A few of us were in a bar in The Rocks district of the city.
It wasn’t late, maybe 9.30pm. We’d had a couple of drinks, nothing serious, honest. I went up to buy a round. “I’m afraid I can’t give you any more alcohol for the young lady with you,” the barmaid said.
“Eh?” I replied. “Why not?”
“She’s really not.”
“I believe she is.”
“I disagree,” I said.
I really couldn’t believe this was happening. On so many levels. a) because our friend really wasn’t drunk. And b) because, being Scottish, a huge part of me just wanted to scream: “WE’RE IN A PUB. IF PEOPLE AREN’T GETTING ‘INTOXICATED’, YOU HAVE A BIG PROBLEM ON YOUR HANDS, MY FRIEND.”
“Look,” I said to the barmaid, trying to remain reasonable. “What makes you think she’s drunk? She isn’t shouting, she hasn’t fallen over, she’s hasn’t been sick…”
“Just the way she was looking. Her eyes. The way she was holding her drink…”
I stared at her. “Are you telling me that just because you think someone looks a wee bit funny, then their evening is over in here?”
“Right,” I said. “Get me the manager.”
“I am the manager.”
I looked at the girl. All 28 years and 59 IQ points of her and said. “So that’s it? You make this arbitrary decision and, without any right of appeal, we have to leave?”
“You don’t have to leave. We just won’t serve her any more alcohol.”
“But why not?”
“Because I think she’s drunk.”
It was at this point I hit the roof. I must admit, dear reader, that I used some choice expressions telling the Australian people where they could stick their bar, their country and their licensing laws.
As we left, I made a point of finally screaming: “THIS IS A PUB! WHAT ON EARTH IS WRONG WITH PEOPLE GETTING DRUNK?”
Seriously. I’m not talking falling-over-shouting-your-head-off-toon-loon-drunk. I’m just talking pleasantly, mildly steaming. Flush-faced and a bit jolly. What’s the harm? Why build a pub and then outlaw intoxication?
Then I did a little more research into Sydney’s nightlife in the past few years and a darker story emerges.
The powers that be, in the form of Mike Baird’s New South Wales Liberal Party (and that name will soon come to seem ironic) have used a couple of tragic alcohol-related deaths to drive through a punishing series of reforms that have all but destroyed Sydney’s once thriving nightlife.
Some of these will sound familiar to you, some of them might yet be coming our way:
1) You cannot drink and smoke in the same area.
2) You cannot stand on the street with a drink.
3) You cannot enter a club after 1.30am any more as they must all lock their doors at that point.
4) You cannot buy a whole bottle of wine after 10pm.
5) You cannot order ‘shots’ after 11pm in the evening.

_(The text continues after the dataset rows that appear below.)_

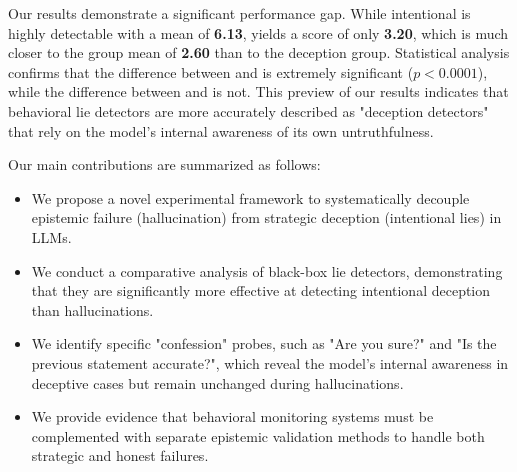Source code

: Our results demonstrate a significant performance gap. While intentional \deception is highly detectable with a mean \liarscore of {\bf 6.13}, \hallucination yields a score of only {\bf 3.20}, which is much closer to the \control group mean of {\bf 2.60} than to the deception group. Statistical analysis confirms that the difference between \deception and \hallucination is extremely significant ($p < 0.0001$), while the difference between \hallucination and \control is not. This preview of our results indicates that behavioral lie detectors are more accurately described as "deception detectors" that rely on the model's internal awareness of its own untruthfulness.

Our main contributions are summarized as follows:
\begin{itemize}[leftmargin=*,itemsep=0pt,topsep=0pt]
    \item We propose a novel experimental framework to systematically decouple epistemic failure (hallucination) from strategic deception (intentional lies) in LLMs.
    \item We conduct a comparative analysis of black-box lie detectors, demonstrating that they are significantly more effective at detecting intentional deception than hallucinations.
    \item We identify specific "confession" probes, such as "Are you sure?" and "Is the previous statement accurate?", which reveal the model's internal awareness in deceptive cases but remain unchanged during hallucinations.
    \item We provide evidence that behavioral monitoring systems must be complemented with separate epistemic validation methods to handle both strategic and honest failures.
\end{itemize}
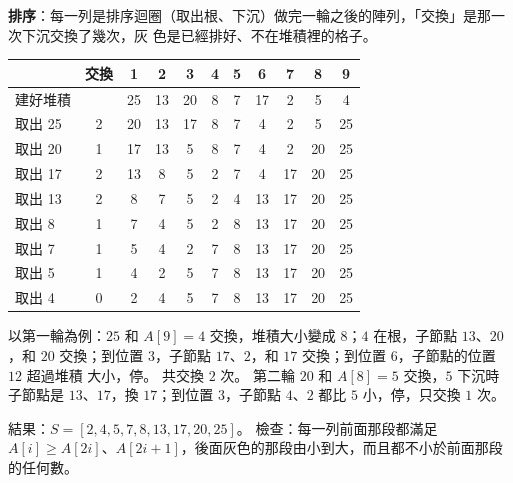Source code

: \begin{pastsoln}
\textbf{排序}：每一列是排序迴圈（取出根、下沉）做完一輪之後的陣列，「交換」是那一次下沉交換了幾次，灰
色是已經排好、不在堆積裡的格子。
\begin{center}
\small
\begin{tabular}{lc*{9}{c}}
\toprule
& 交換 & 1 & 2 & 3 & 4 & 5 & 6 & 7 & 8 & 9 \\
\midrule
建好堆積 & & 25 & 13 & 20 & 8 & 7 & 17 & 2 & 5 & 4 \\
取出 25 & 2 & 20 & 13 & 17 & 8 & 7 & 4 & 2 & 5 & {\color{black!40}25} \\
取出 20 & 1 & 17 & 13 & 5 & 8 & 7 & 4 & 2 & {\color{black!40}20} & {\color{black!40}25} \\
取出 17 & 2 & 13 & 8 & 5 & 2 & 7 & 4 & {\color{black!40}17} & {\color{black!40}20} & {\color{black!40}25} \\
取出 13 & 2 & 8 & 7 & 5 & 2 & 4 & {\color{black!40}13} & {\color{black!40}17} & {\color{black!40}20} & {\color{black!40}25} \\
取出 8 & 1 & 7 & 4 & 5 & 2 & {\color{black!40}8} & {\color{black!40}13} & {\color{black!40}17} & {\color{black!40}20} & {\color{black!40}25} \\
取出 7 & 1 & 5 & 4 & 2 & {\color{black!40}7} & {\color{black!40}8} & {\color{black!40}13} & {\color{black!40}17} & {\color{black!40}20} & {\color{black!40}25} \\
取出 5 & 1 & 4 & 2 & {\color{black!40}5} & {\color{black!40}7} & {\color{black!40}8} & {\color{black!40}13} & {\color{black!40}17} & {\color{black!40}20} & {\color{black!40}25} \\
取出 4 & 0 & 2 & {\color{black!40}4} & {\color{black!40}5} & {\color{black!40}7} & {\color{black!40}8} & {\color{black!40}13} & {\color{black!40}17} & {\color{black!40}20} & {\color{black!40}25} \\
\bottomrule
\end{tabular}
\end{center}
以第一輪為例：$25$ 和 $A[9] = 4$ 交換，堆積大小變成 $8$；$4$ 在根，子節點 $13$、$20$，和
$20$ 交換；到位置 3，子節點 $17$、$2$，和 $17$ 交換；到位置 6，子節點的位置 $12$ 超過堆積
大小，停。 共交換 $2$ 次。 第二輪 $20$ 和 $A[8] = 5$ 交換，$5$ 下沉時子節點是 $13$、$17$，換
$17$；到位置 3，子節點 $4$、$2$ 都比 $5$ 小，停，只交換 $1$ 次。

結果：$S = [2, 4, 5, 7, 8, 13, 17, 20, 25]$。 檢查：每一列前面那段都滿足
$A[i] \ge A[2i]$、$A[2i + 1]$，後面灰色的那段由小到大，而且都不小於前面那段的任何數。
\end{pastsoln}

And by ‘shots’ I mean something like a nice malt whisky. I found this out by trying to order a whisky somewhere around midnight. I was told that I could have it if I had Coca-Cola or some other mixer added to it.
“Now why would I want Coke added to my nice Talisker?” I asked.

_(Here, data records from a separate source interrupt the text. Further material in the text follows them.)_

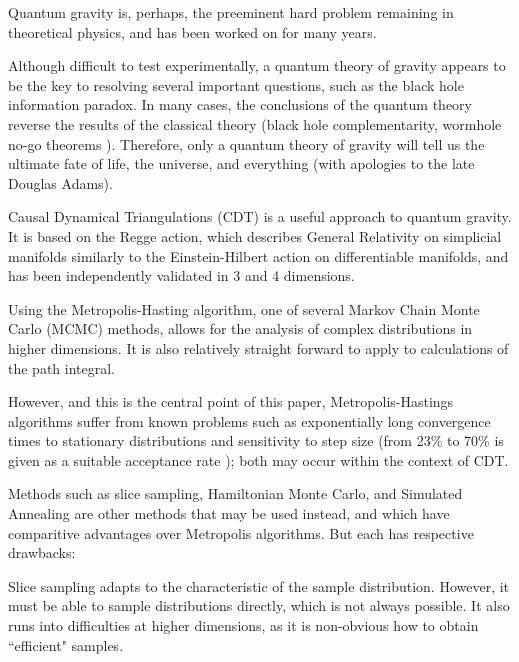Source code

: \documentclass[12pt]{article}
\begin{document}
Quantum gravity is, perhaps, the preeminent hard problem\cite{steve_carlip_why_2014} remaining in theoretical physics, and has been worked on for many years\cite{rovelli_notes_2000}.

Although difficult to test experimentally, a quantum theory of gravity appears to be the key to resolving several important
questions, such as the black hole information paradox.\cite{preskill_black_1992} In many cases, the conclusions of the quantum theory reverse the results of the classical theory
(black hole complementarity\cite{almheiri_black_2013}, wormhole no-go theorems \cite{visser_lorentzian_1996}). Therefore, only a quantum theory of gravity will tell us the ultimate fate of life, the universe, and everything (with apologies to the
late Douglas Adams).\cite{adams_life_1997}

Causal Dynamical Triangulations (CDT) \cite{ambjorn_non-perturbative_2000,j._ambjorn_dynamically_2001,loll_discrete_2003,ambjorn_quantum_2013,cooperman_making_2014} is a useful
approach to quantum gravity. It is based on the Regge action\cite{regge_general_1961}, which describes General Relativity on simplicial manifolds similarly to the Einstein-Hilbert
action on differentiable manifolds, and has been independently validated in 3 and 4 dimensions.\cite{kommu_validation_2011}

Using the Metropolis-Hasting algorithm\cite{robert_metropolis-hastings_2015}, one of several Markov Chain Monte Carlo (MCMC) methods, allows
for the analysis of complex distributions in higher dimensions.\cite{grisins_metropolishastings_2014} It is also relatively straight forward to apply to calculations
of the path integral.

However, and this is the central point of this paper, Metropolis-Hastings algorithms suffer from known problems such as exponentially long convergence times to stationary distributions and sensitivity to step size (from 23\% to 70\% is given as a suitable acceptance rate \cite{bedard_optimal_2008,xing_markov_nodate}); both may occur within the context of CDT.

Methods such as slice sampling, Hamiltonian Monte Carlo, and Simulated Annealing are other methods that may be used instead, and which have comparitive advantages over Metropolis algorithms. But each has respective drawbacks:

Slice sampling \cite{neal_slice_2003} adapts to the characteristic of the sample distribution. However, it must be able to sample distributions directly, which is not always possible. It also runs into difficulties at higher dimensions, as it is non-obvious how to obtain ``efficient" samples.
\end{document}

“It’s the law, sir,” I was told.
Wow. The first country I heard of where they can not only tell you how much you can drink but what kind of drinks you can have too. (Imagine it. Imagine telling a Scotsman he HAS to add Coke to his whisky.)

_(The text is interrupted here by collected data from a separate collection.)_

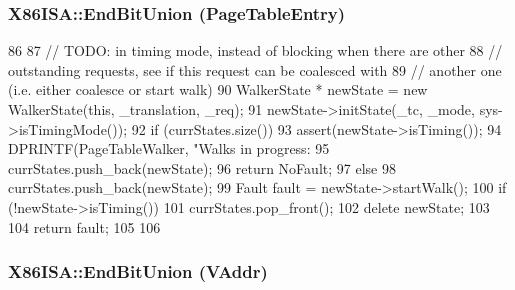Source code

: \label{namespaceX86ISA_a269890a6e5fc8ed9f9d9da9aae67dbdd}
\hypertarget{namespaceX86ISA_a783dc6230f98af8cd46cce9be03e220c}{
\subsubsection[{EndBitUnion}]{\setlength{\rightskip}{0pt plus 5cm}X86ISA::EndBitUnion (PageTableEntry)}}
\label{namespaceX86ISA_a783dc6230f98af8cd46cce9be03e220c}



\begin{DoxyCode}
86 {
87     // TODO: in timing mode, instead of blocking when there are other
88     // outstanding requests, see if this request can be coalesced with
89     // another one (i.e. either coalesce or start walk)
90     WalkerState * newState = new WalkerState(this, _translation, _req);
91     newState->initState(_tc, _mode, sys->isTimingMode());
92     if (currStates.size()) {
93         assert(newState->isTiming());
94         DPRINTF(PageTableWalker, "Walks in progress: %
95         currStates.push_back(newState);
96         return NoFault;
97     } else {
98         currStates.push_back(newState);
99         Fault fault = newState->startWalk();
100         if (!newState->isTiming()) {
101             currStates.pop_front();
102             delete newState;
103         }
104         return fault;
105     }
106 }
\end{DoxyCode}
\hypertarget{namespaceX86ISA_a0e90d862d83a06c8942fdd136b580e74}{
\subsubsection[{EndBitUnion}]{\setlength{\rightskip}{0pt plus 5cm}X86ISA::EndBitUnion (VAddr)}}
\label{namespaceX86ISA_a0e90d862d83a06c8942fdd136b580e74}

Bar staff are legally required to refuse alcohol to someone they even suspect might be drunk. And so on and on and on.
You notice bouncers and police everywhere in Sydney’s drinking areas, monitoring, stalking.
I saw one guy in the huge outdoor bar near the Opera House whose job seemed to be to patrol the enormous outdoor area in case some madman insanely lit a cigarette, thereby causing the end of civilisation.
It all feels like nothing less than the death of fun.
The result of all these laws? Apparently Sydney’s once-famous nightlife is dying on its feet, with hundreds of bars and nightclubs closing down and thousands of people losing their jobs.
There has been a particularly harsh effect on the area around Oxford Street, the hub of Sydney’s gay community, which has seen an 82 per cent drop in late-night foot traffic in the last few years.
Why would a city’s government systematically destroy its nightlife?
Many theories abound, not least of which is the fact that New South Wales premier Baird is a committed Christian, a man who has said his faith always comes before his job.
Probably not a fellow who is filled with joy at the thought of a bunch of hot transvestites drunk and partying into the early hours of the morning.
He is, obviously, a fool. And, until Sydney gets its act together and kicks these puritanical fools out of office and hot, drunk transvestites back on the streets, I won’t be rushing to return.